> TASK DETAILS:
In which lines of the data does the string "https" appear? Copy every one.

Collected data
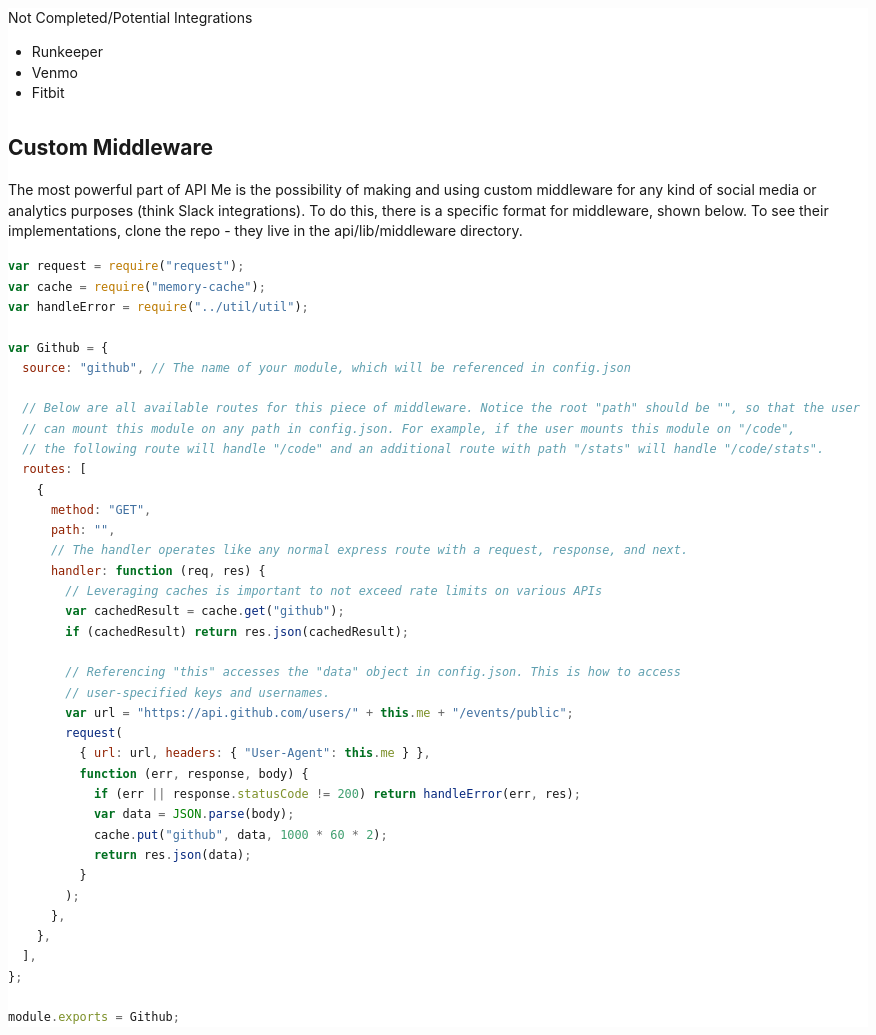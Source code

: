 Not Completed/Potential Integrations

- Runkeeper
- Venmo
- Fitbit

## Custom Middleware

The most powerful part of API Me is the possibility of making and using custom middleware for any kind of social media or analytics purposes (think Slack integrations). To do this, there is a specific format for middleware, shown below. To see their implementations, clone the repo - they live in the api/lib/middleware directory.

```javascript
var request = require("request");
var cache = require("memory-cache");
var handleError = require("../util/util");

var Github = {
  source: "github", // The name of your module, which will be referenced in config.json

  // Below are all available routes for this piece of middleware. Notice the root "path" should be "", so that the user
  // can mount this module on any path in config.json. For example, if the user mounts this module on "/code",
  // the following route will handle "/code" and an additional route with path "/stats" will handle "/code/stats".
  routes: [
    {
      method: "GET",
      path: "",
      // The handler operates like any normal express route with a request, response, and next.
      handler: function (req, res) {
        // Leveraging caches is important to not exceed rate limits on various APIs
        var cachedResult = cache.get("github");
        if (cachedResult) return res.json(cachedResult);

        // Referencing "this" accesses the "data" object in config.json. This is how to access
        // user-specified keys and usernames.
        var url = "https://api.github.com/users/" + this.me + "/events/public";
        request(
          { url: url, headers: { "User-Agent": this.me } },
          function (err, response, body) {
            if (err || response.statusCode != 200) return handleError(err, res);
            var data = JSON.parse(body);
            cache.put("github", data, 1000 * 60 * 2);
            return res.json(data);
          }
        );
      },
    },
  ],
};

module.exports = Github;
```
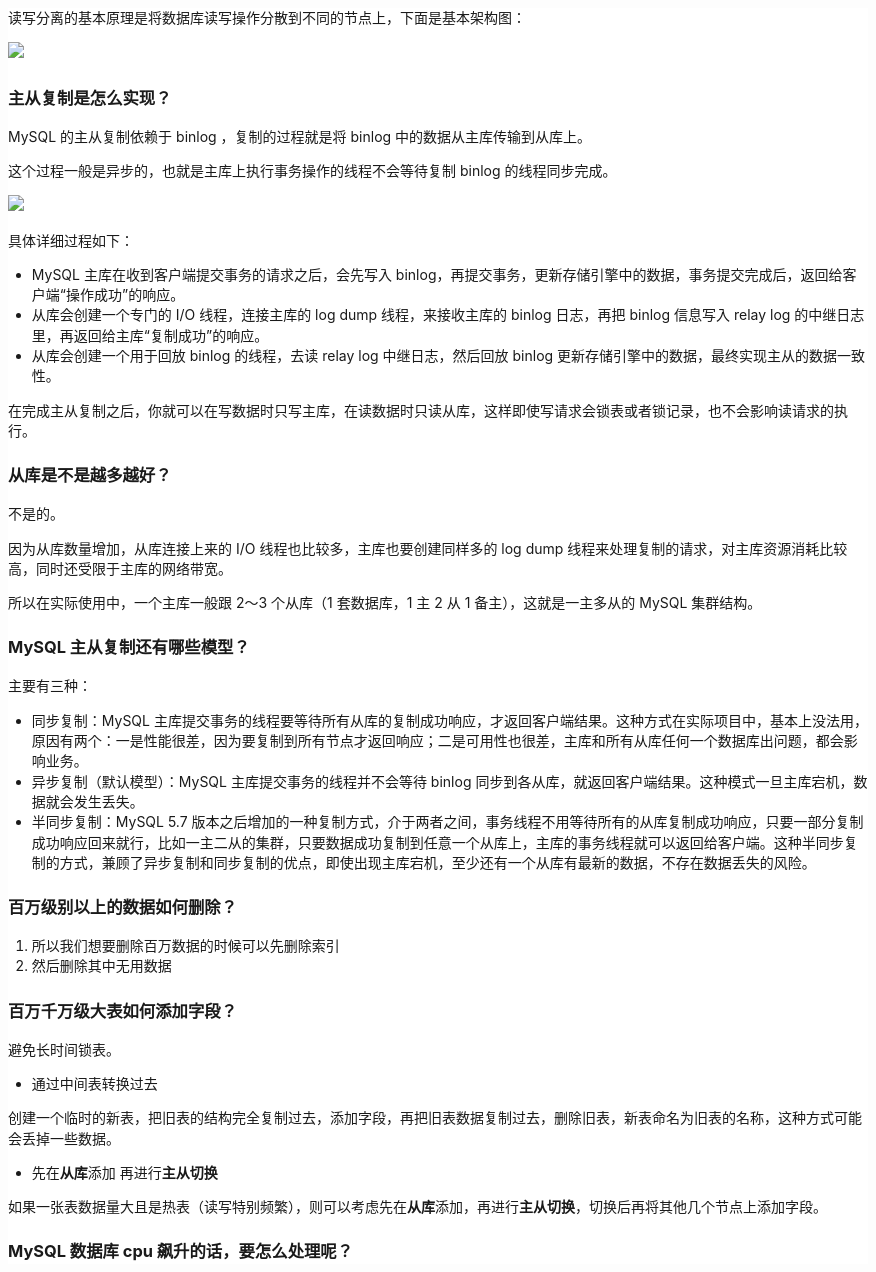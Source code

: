 读写分离的基本原理是将数据库读写操作分散到不同的节点上，下面是基本架构图：

![](/mysql/LRsXbEvxGom205xx9CZcIAG8nCb.png)

### 主从复制是怎么实现？

MySQL 的主从复制依赖于 binlog ，复制的过程就是将 binlog 中的数据从主库传输到从库上。

这个过程一般是异步的，也就是主库上执行事务操作的线程不会等待复制 binlog 的线程同步完成。

![](/mysql/IEfybfC0cohL6PxL70JcPIHcnip.png)

具体详细过程如下：

- MySQL 主库在收到客户端提交事务的请求之后，会先写入 binlog，再提交事务，更新存储引擎中的数据，事务提交完成后，返回给客户端“操作成功”的响应。
- 从库会创建一个专门的 I/O 线程，连接主库的 log dump 线程，来接收主库的 binlog 日志，再把 binlog 信息写入 relay log 的中继日志里，再返回给主库“复制成功”的响应。
- 从库会创建一个用于回放 binlog 的线程，去读 relay log 中继日志，然后回放 binlog 更新存储引擎中的数据，最终实现主从的数据一致性。

在完成主从复制之后，你就可以在写数据时只写主库，在读数据时只读从库，这样即使写请求会锁表或者锁记录，也不会影响读请求的执行。

### 从库是不是越多越好？

不是的。

因为从库数量增加，从库连接上来的 I/O 线程也比较多，主库也要创建同样多的 log dump 线程来处理复制的请求，对主库资源消耗比较高，同时还受限于主库的网络带宽。

所以在实际使用中，一个主库一般跟 2～3 个从库（1 套数据库，1 主 2 从 1 备主），这就是一主多从的 MySQL 集群结构。

### MySQL 主从复制还有哪些模型？

主要有三种：

- 同步复制：MySQL 主库提交事务的线程要等待所有从库的复制成功响应，才返回客户端结果。这种方式在实际项目中，基本上没法用，原因有两个：一是性能很差，因为要复制到所有节点才返回响应；二是可用性也很差，主库和所有从库任何一个数据库出问题，都会影响业务。
- 异步复制（默认模型）：MySQL 主库提交事务的线程并不会等待 binlog 同步到各从库，就返回客户端结果。这种模式一旦主库宕机，数据就会发生丢失。
- 半同步复制：MySQL 5.7 版本之后增加的一种复制方式，介于两者之间，事务线程不用等待所有的从库复制成功响应，只要一部分复制成功响应回来就行，比如一主二从的集群，只要数据成功复制到任意一个从库上，主库的事务线程就可以返回给客户端。这种半同步复制的方式，兼顾了异步复制和同步复制的优点，即使出现主库宕机，至少还有一个从库有最新的数据，不存在数据丢失的风险。

### 百万级别以上的数据如何删除？

1. 所以我们想要删除百万数据的时候可以先删除索引
2. 然后删除其中无用数据

### 百万千万级大表如何添加字段？

避免长时间锁表。

- 通过中间表转换过去

创建一个临时的新表，把旧表的结构完全复制过去，添加字段，再把旧表数据复制过去，删除旧表，新表命名为旧表的名称，这种方式可能会丢掉一些数据。

- 先在**从库**添加 再进行**主从切换**

如果一张表数据量大且是热表（读写特别频繁），则可以考虑先在**从库**添加，再进行**主从切换**，切换后再将其他几个节点上添加字段。

### MySQL 数据库 cpu 飙升的话，要怎么处理呢？
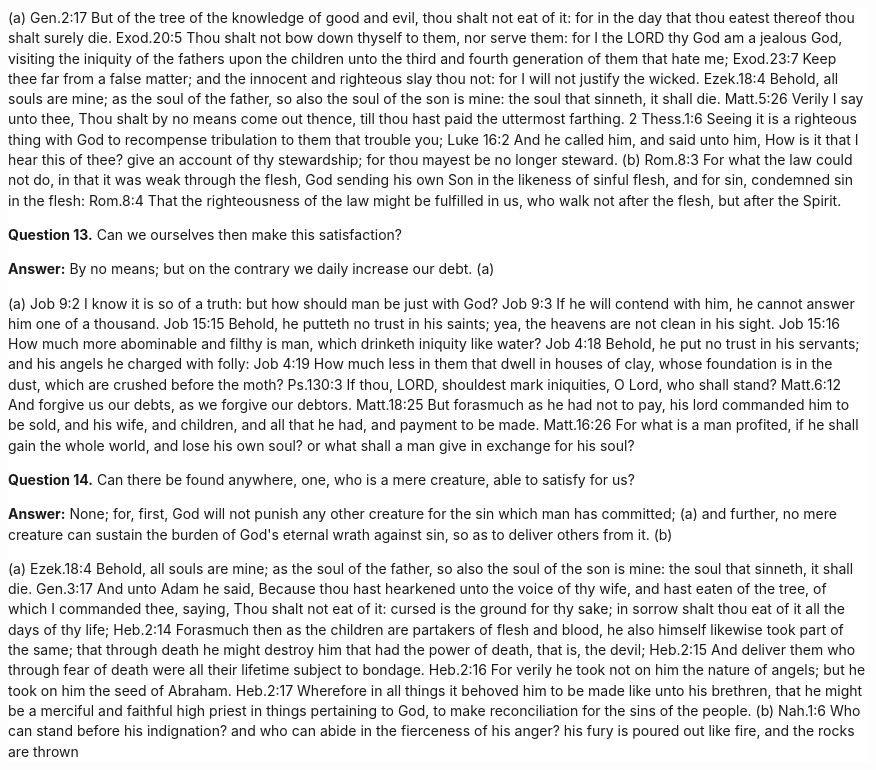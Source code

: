 \(a) Gen.2:17 But of the tree of the knowledge of good and evil, thou
shalt not eat of it: for in the day that thou eatest thereof thou shalt
surely die. Exod.20:5 Thou shalt not bow down thyself to them, nor serve
them: for I the LORD thy God am a jealous God, visiting the iniquity of
the fathers upon the children unto the third and fourth generation of
them that hate me; Exod.23:7 Keep thee far from a false matter; and the
innocent and righteous slay thou not: for I will not justify the wicked.
Ezek.18:4 Behold, all souls are mine; as the soul of the father, so also
the soul of the son is mine: the soul that sinneth, it shall die.
Matt.5:26 Verily I say unto thee, Thou shalt by no means come out
thence, till thou hast paid the uttermost farthing. 2 Thess.1:6 Seeing
it is a righteous thing with God to recompense tribulation to them that
trouble you; Luke 16:2 And he called him, and said unto him, How is it
that I hear this of thee? give an account of thy stewardship; for thou
mayest be no longer steward. (b) Rom.8:3 For what the law could not do,
in that it was weak through the flesh, God sending his own Son in the
likeness of sinful flesh, and for sin, condemned sin in the flesh:
Rom.8:4 That the righteousness of the law might be fulfilled in us, who
walk not after the flesh, but after the Spirit.

**Question 13.** Can we ourselves then make this satisfaction?

**Answer:** By no means; but on the contrary we daily increase our debt.
(a)

\(a) Job 9:2 I know it is so of a truth: but how should man be just with
God? Job 9:3 If he will contend with him, he cannot answer him one of a
thousand. Job 15:15 Behold, he putteth no trust in his saints; yea, the
heavens are not clean in his sight. Job 15:16 How much more abominable
and filthy is man, which drinketh iniquity like water? Job 4:18 Behold,
he put no trust in his servants; and his angels he charged with folly:
Job 4:19 How much less in them that dwell in houses of clay, whose
foundation is in the dust, which are crushed before the moth? Ps.130:3
If thou, LORD, shouldest mark iniquities, O Lord, who shall stand?
Matt.6:12 And forgive us our debts, as we forgive our debtors.
Matt.18:25 But forasmuch as he had not to pay, his lord commanded him to
be sold, and his wife, and children, and all that he had, and payment to
be made. Matt.16:26 For what is a man profited, if he shall gain the
whole world, and lose his own soul? or what shall a man give in exchange
for his soul?

**Question 14.** Can there be found anywhere, one, who is a mere
creature, able to satisfy for us?

**Answer:** None; for, first, God will not punish any other creature for
the sin which man has committed; (a) and further, no mere creature can
sustain the burden of God's eternal wrath against sin, so as to deliver
others from it. (b)

\(a) Ezek.18:4 Behold, all souls are mine; as the soul of the father, so
also the soul of the son is mine: the soul that sinneth, it shall die.
Gen.3:17 And unto Adam he said, Because thou hast hearkened unto the
voice of thy wife, and hast eaten of the tree, of which I commanded
thee, saying, Thou shalt not eat of it: cursed is the ground for thy
sake; in sorrow shalt thou eat of it all the days of thy life; Heb.2:14
Forasmuch then as the children are partakers of flesh and blood, he also
himself likewise took part of the same; that through death he might
destroy him that had the power of death, that is, the devil; Heb.2:15
And deliver them who through fear of death were all their lifetime
subject to bondage. Heb.2:16 For verily he took not on him the nature of
angels; but he took on him the seed of Abraham. Heb.2:17 Wherefore in
all things it behoved him to be made like unto his brethren, that he
might be a merciful and faithful high priest in things pertaining to
God, to make reconciliation for the sins of the people. (b) Nah.1:6 Who
can stand before his indignation? and who can abide in the fierceness of
his anger? his fury is poured out like fire, and the rocks are thrown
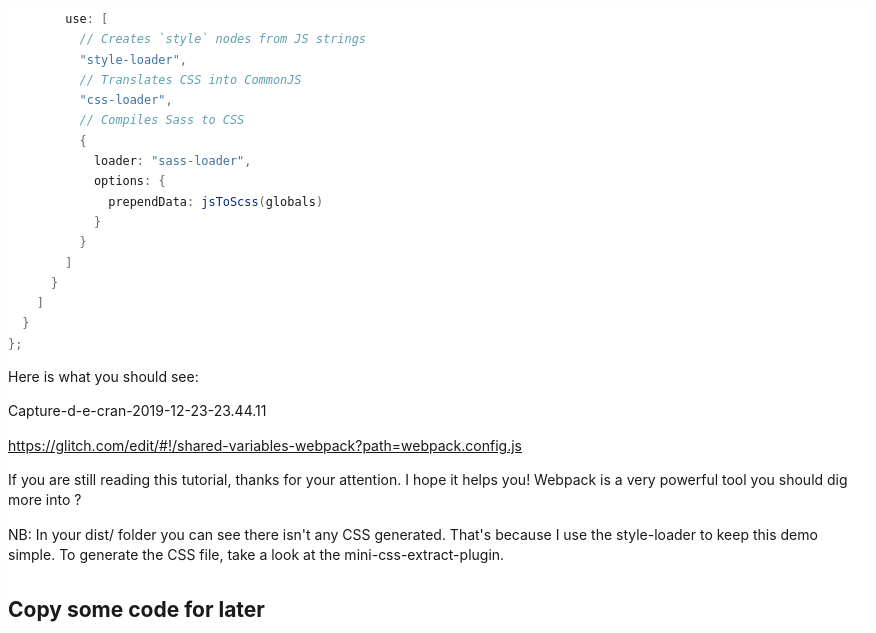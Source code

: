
 ```java
        use: [
          // Creates `style` nodes from JS strings
          "style-loader",
          // Translates CSS into CommonJS
          "css-loader",
          // Compiles Sass to CSS
          {
            loader: "sass-loader",
            options: {
              prependData: jsToScss(globals)
            }
          }
        ]
      }
    ]
  }
};
```

Here is what you should see:

Capture-d-e-cran-2019-12-23-23.44.11

https://glitch.com/edit/#!/shared-variables-webpack?path=webpack.config.js

If you are still reading this tutorial, thanks for your attention. I hope it helps you! Webpack is a very powerful tool you should dig more into ?

NB: In your dist/ folder you can see there isn't any CSS generated. That's because I use the style-loader to keep this demo simple. To generate the CSS file, take a look at the mini-css-extract-plugin.

## Copy some code for later

```java

```
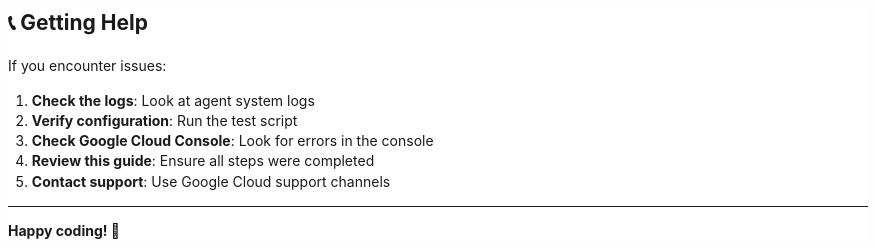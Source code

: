## 📞 Getting Help

If you encounter issues:

1. **Check the logs**: Look at agent system logs
2. **Verify configuration**: Run the test script
3. **Check Google Cloud Console**: Look for errors in the console
4. **Review this guide**: Ensure all steps were completed
5. **Contact support**: Use Google Cloud support channels

---

**Happy coding! 🚀**
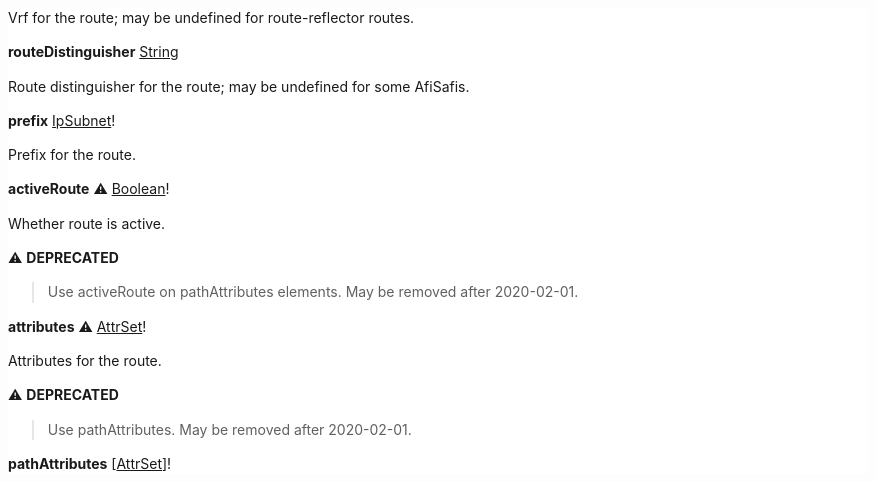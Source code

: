  Vrf for the route; may be undefined for route-reflector routes.

</td>
</tr>
<tr>
<td colspan="2" valign="top"><strong>routeDistinguisher</strong></td>
<td valign="top"><a href="#string">String</a></td>
<td>

 Route distinguisher for the route; may be undefined for some AfiSafis.

</td>
</tr>
<tr>
<td colspan="2" valign="top"><strong>prefix</strong></td>
<td valign="top"><a href="#ipsubnet">IpSubnet</a>!</td>
<td>

 Prefix for the route.

</td>
</tr>
<tr>
<td colspan="2" valign="top"><strong>activeRoute</strong> ⚠️</td>
<td valign="top"><a href="#boolean">Boolean</a>!</td>
<td>

 Whether route is active.

<p>⚠️ <strong>DEPRECATED</strong></p>
<blockquote>

Use activeRoute on pathAttributes elements. May be removed after 2020-02-01.

</blockquote>
</td>
</tr>
<tr>
<td colspan="2" valign="top"><strong>attributes</strong> ⚠️</td>
<td valign="top"><a href="#attrset">AttrSet</a>!</td>
<td>

 Attributes for the route.

<p>⚠️ <strong>DEPRECATED</strong></p>
<blockquote>

Use pathAttributes. May be removed after 2020-02-01.

</blockquote>
</td>
</tr>
<tr>
<td colspan="2" valign="top"><strong>pathAttributes</strong></td>
<td valign="top">[<a href="#attrset">AttrSet</a>]!</td>
<td>
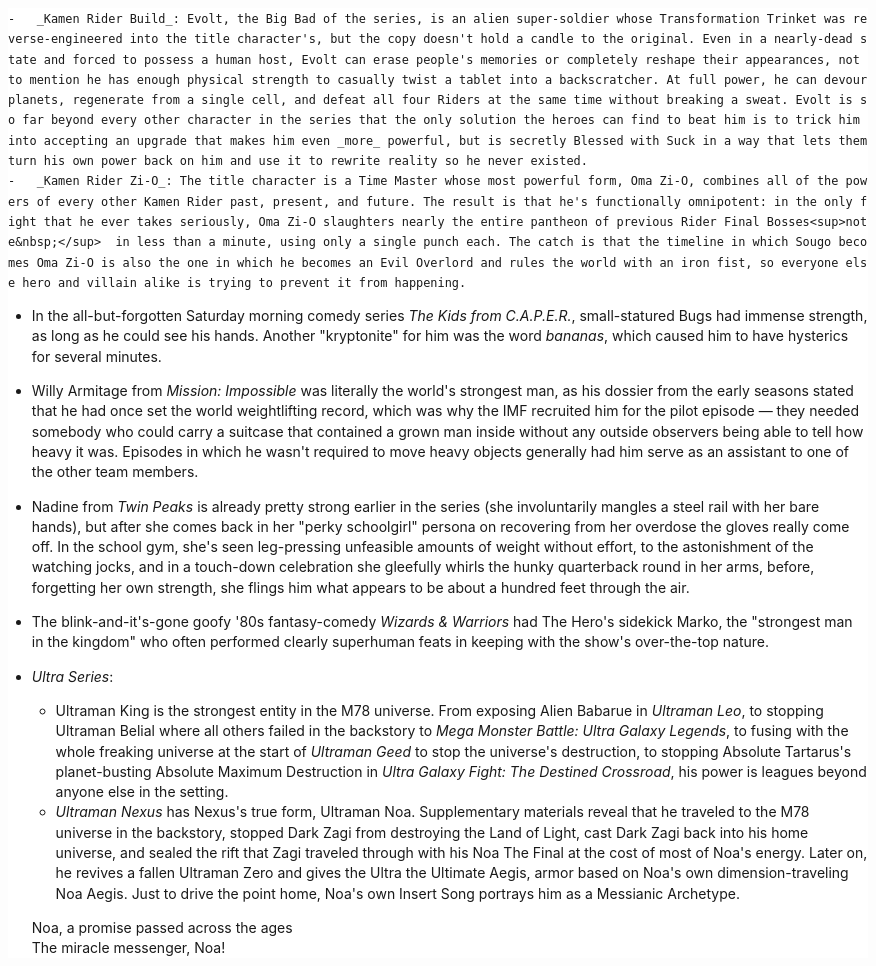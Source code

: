     -   _Kamen Rider Build_: Evolt, the Big Bad of the series, is an alien super-soldier whose Transformation Trinket was reverse-engineered into the title character's, but the copy doesn't hold a candle to the original. Even in a nearly-dead state and forced to possess a human host, Evolt can erase people's memories or completely reshape their appearances, not to mention he has enough physical strength to casually twist a tablet into a backscratcher. At full power, he can devour planets, regenerate from a single cell, and defeat all four Riders at the same time without breaking a sweat. Evolt is so far beyond every other character in the series that the only solution the heroes can find to beat him is to trick him into accepting an upgrade that makes him even _more_ powerful, but is secretly Blessed with Suck in a way that lets them turn his own power back on him and use it to rewrite reality so he never existed.
    -   _Kamen Rider Zi-O_: The title character is a Time Master whose most powerful form, Oma Zi-O, combines all of the powers of every other Kamen Rider past, present, and future. The result is that he's functionally omnipotent: in the only fight that he ever takes seriously, Oma Zi-O slaughters nearly the entire pantheon of previous Rider Final Bosses<sup>note&nbsp;</sup>  in less than a minute, using only a single punch each. The catch is that the timeline in which Sougo becomes Oma Zi-O is also the one in which he becomes an Evil Overlord and rules the world with an iron fist, so everyone else hero and villain alike is trying to prevent it from happening.
-   In the all-but-forgotten Saturday morning comedy series _The Kids from C.A.P.E.R._, small-statured Bugs had immense strength, as long as he could see his hands. Another "kryptonite" for him was the word _bananas_, which caused him to have hysterics for several minutes.
-   Willy Armitage from _Mission: Impossible_ was literally the world's strongest man, as his dossier from the early seasons stated that he had once set the world weightlifting record, which was why the IMF recruited him for the pilot episode — they needed somebody who could carry a suitcase that contained a grown man inside without any outside observers being able to tell how heavy it was. Episodes in which he wasn't required to move heavy objects generally had him serve as an assistant to one of the other team members.
-   Nadine from _Twin Peaks_ is already pretty strong earlier in the series (she involuntarily mangles a steel rail with her bare hands), but after she comes back in her "perky schoolgirl" persona on recovering from her overdose the gloves really come off. In the school gym, she's seen leg-pressing unfeasible amounts of weight without effort, to the astonishment of the watching jocks, and in a touch-down celebration she gleefully whirls the hunky quarterback round in her arms, before, forgetting her own strength, she flings him what appears to be about a hundred feet through the air.
-   The blink-and-it's-gone goofy '80s fantasy-comedy _Wizards & Warriors_ had The Hero's sidekick Marko, the "strongest man in the kingdom" who often performed clearly superhuman feats in keeping with the show's over-the-top nature.
-   _Ultra Series_:
    
    -   Ultraman King is the strongest entity in the M78 universe. From exposing Alien Babarue in _Ultraman Leo_, to stopping Ultraman Belial where all others failed in the backstory to _Mega Monster Battle: Ultra Galaxy Legends_, to fusing with the whole freaking universe at the start of _Ultraman Geed_ to stop the universe's destruction, to stopping Absolute Tartarus's planet-busting Absolute Maximum Destruction in _Ultra Galaxy Fight: The Destined Crossroad_, his power is leagues beyond anyone else in the setting.
    -   _Ultraman Nexus_ has Nexus's true form, Ultraman Noa. Supplementary materials reveal that he traveled to the M78 universe in the backstory, stopped Dark Zagi from destroying the Land of Light, cast Dark Zagi back into his home universe, and sealed the rift that Zagi traveled through with his Noa The Final at the cost of most of Noa's energy. Later on, he revives a fallen Ultraman Zero and gives the Ultra the Ultimate Aegis, armor based on Noa's own dimension-traveling Noa Aegis. Just to drive the point home, Noa's own Insert Song portrays him as a Messianic Archetype.
    
    Noa, a promise passed across the ages  
    The miracle messenger, Noa!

> ANSWER FOR THE TASK:
        var url = "https://api.github.com/users/" + this.me + "/events/public";
https://glitch.com/edit/#!/shared-variables-webpack?path=webpack.config.js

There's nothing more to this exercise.